何のことはありません。1920年から2110年までの人口の長期変化図です。総務省統計局サイトの「日本の長期統計系列」と,国立社会保障・人口問題研究所の「将来推計人口」(2012年1月推計)のデータを接合させつ作図しました。
http://www.stat.go.jp/data/chouki/mokuji.htm
http://www.ipss.go.jp/syoushika/tohkei/newest04/sh2401top.html
年少,生産,および老年人口の組成も分かるようにしています。
わが国の人口は,始点の1920(大正9)年では5597万人でしたが,その後増加し,ピークの2010年には1億2806万人に達しました。しかしこれから先は,急坂を転げ落ちるかのごとく,人口が減っていくことが予想されます。まさに「縮む日本」です。
なお人口の組成に注意すると,戦前期では人口の3人に1人が15歳未満の子どもだったのですね。今とは隔世の感です。少子化が進んだ結果,2014年現在の年少人口比率は12.7%であり,果ての2110年には9.1%となる見込みです。「子ども1:大人9」という社会です。
その分,高齢層の比重が増え,近未来は生産人口と高齢人口がほぼ等しくなると思われます。2110年の人口構成は,年少9.1%,生産49.6%,高齢41.3%なり。
人口は,社会生活の有様を規定する最も基本的な条件です。教育もむろん,その変化の影響を被るのであり,教育政策の立案に際しては,こうした社会条件を考慮しなければなりません。

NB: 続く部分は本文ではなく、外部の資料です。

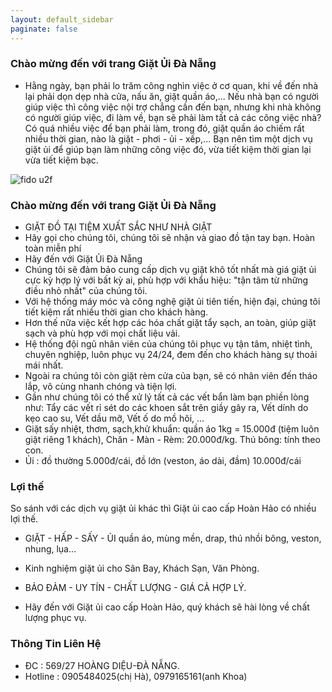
 ```yaml
---
layout: default_sidebar
paginate: false
---
```


### Chào mừng đến với trang Giặt Ủi Đà Nẵng
* Hằng ngày, bạn phải lo trăm công nghìn việc ở cơ quan, khi về đến nhà lại phải dọn dẹp nhà cửa, nấu ăn, giặt quần áo,... Nếu nhà bạn có người giúp việc thì công việc nội trợ chẳng cần đến bạn, nhưng khi nhà không có người giúp việc, đi làm về, bạn sẽ phải làm tất cả các công việc nhà? Có quá nhiều việc để bạn phải làm, trong đó, giặt quần áo chiếm rất nhiều thời gian, nào là giặt - phơi - ủi - xếp,... Bạn nên tìm một dịch vụ giặt ủi để giúp bạn làm những công việc đó, vừa tiết kiệm thời gian lại vừa tiết kiệm bạc.

![fido u2f](http://vnsecurity.net/assets/2016/08/fido-u2f.png)

### Chào mừng đến với trang Giặt Ủi Đà Nẵng

* GIẶT ĐỒ TẠI TIỆM XUẤT SẮC NHƯ NHÀ GIẶT 
* Hãy gọi cho chúng tôi, chúng tôi sẽ nhận và giao đồ tận tay bạn. Hoàn toàn miễn phí 
* Hãy đến với Giặt Ủi Đà Nẵng
* Chúng tôi sẽ đảm bảo cung cấp dịch vụ giặt khô tốt nhất mà giá giặt ủi cực kỳ hợp lý với bất kỳ ai, phù hợp với khẩu hiệu: "tận tâm từ những điều nhỏ nhất" của chúng tôi.
* Với hệ thống máy móc và công nghệ giặt ủi tiên tiến, hiện đại, chúng tôi tiết kiệm rất nhiều thời gian cho khách hàng.
* Hơn thế nữa việc kết hợp các hóa chất giặt tẩy sạch, an toàn, giúp giặt sạch và phù hợp với mọi chất liệu vải.
* Hệ thống đội ngũ nhân viên của chúng tôi phục vụ tận tâm, nhiệt tình, chuyên nghiệp, luôn phục vụ 24/24, đem đến cho khách hàng sự thoải mái nhất.
* Ngoài ra chúng tôi còn giặt rèm cửa của bạn, sẽ có nhân viên đến tháo lắp, vô cùng nhanh chóng và tiện lợi.
* Gần như chúng tôi có thể xử lý tất cả các vết bẩn làm bạn phiền lòng như: Tẩy các vết rỉ sét do các khoen sắt trên giầy gây ra, Vết dính do kẹo cao su, Vết dầu mỡ, Vết ố do mồ hôi, ...
* Giặt sấy nhiệt, thơm, sạch,khử khuẩn: quần áo 1kg = 15.000đ (tiệm luôn giặt riêng 1 khách), Chăn - Màn - Rèm: 20.000đ/kg. Thú bông: tính theo con. 
* Ủi : đồ thường 5.000đ/cái, đồ lớn (veston, áo dài, đầm) 10.000đ/cái

### Lợi thế

So sánh với các dịch vụ giặt ủi khác thì Giặt ủi cao cấp Hoàn Hảo có nhiều lợi thế.

* GIẶT - HẤP - SẤY - ỦI quần áo, mùng mền, drap, thú nhồi bông, veston, nhung, lụa... 

* Kinh nghiệm giặt ủi cho Sân Bay, Khách Sạn, Văn Phòng.

* BẢO ĐẢM - UY TÍN - CHẤT LƯỢNG - GIÁ CẢ HỢP LÝ.
    
* Hãy đến với Giặt ủi cao cấp Hoàn Hảo, quý khách sẽ hài lòng về chất lượng phục vụ.

### Thông Tin Liên Hệ

* ĐC : 569/27 HOÀNG DIỆU-ĐÀ NẴNG.
* Hotline : 0905484025(chị Hà), 0979165161(anh Khoa)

一つ言えるのは,近未来にあっては,「子どもがああだこうだ」などと言うべきではない,ということ。「子ども1:大人9」という社会においてそんなことをしたら,子どもは窒息してしまいます。子どもは手厚く保護されるべきですが,強い社会的圧力が彼らに及んではなりません。こうこうでいう圧力には,教育関係者の(うざったい)論説も含まれます。
大人は自分のことをすべし。同時に,教育システムを人間の生涯を見越したものに変えていく必要がありでしょう。学校をして,子どもや青年の占有物ではなく,あらゆる年齢層が通えるようにすることも,その一角を構成します。現代日本は生涯学習社会であり,未来はもっとそうです。
教育は,真空の中で行われる営みにあらず。まぎれもなく,所与の社会的条件(土台)の上でなされます。拙著『教育の使命と実態』武蔵野大学出版会(2013年)では,こういう見方のもと,「社会」という章(chapter)を設け,教育の営為を規定するとみられる社会変化を可視化しています。上記の人口変化図もその一つです。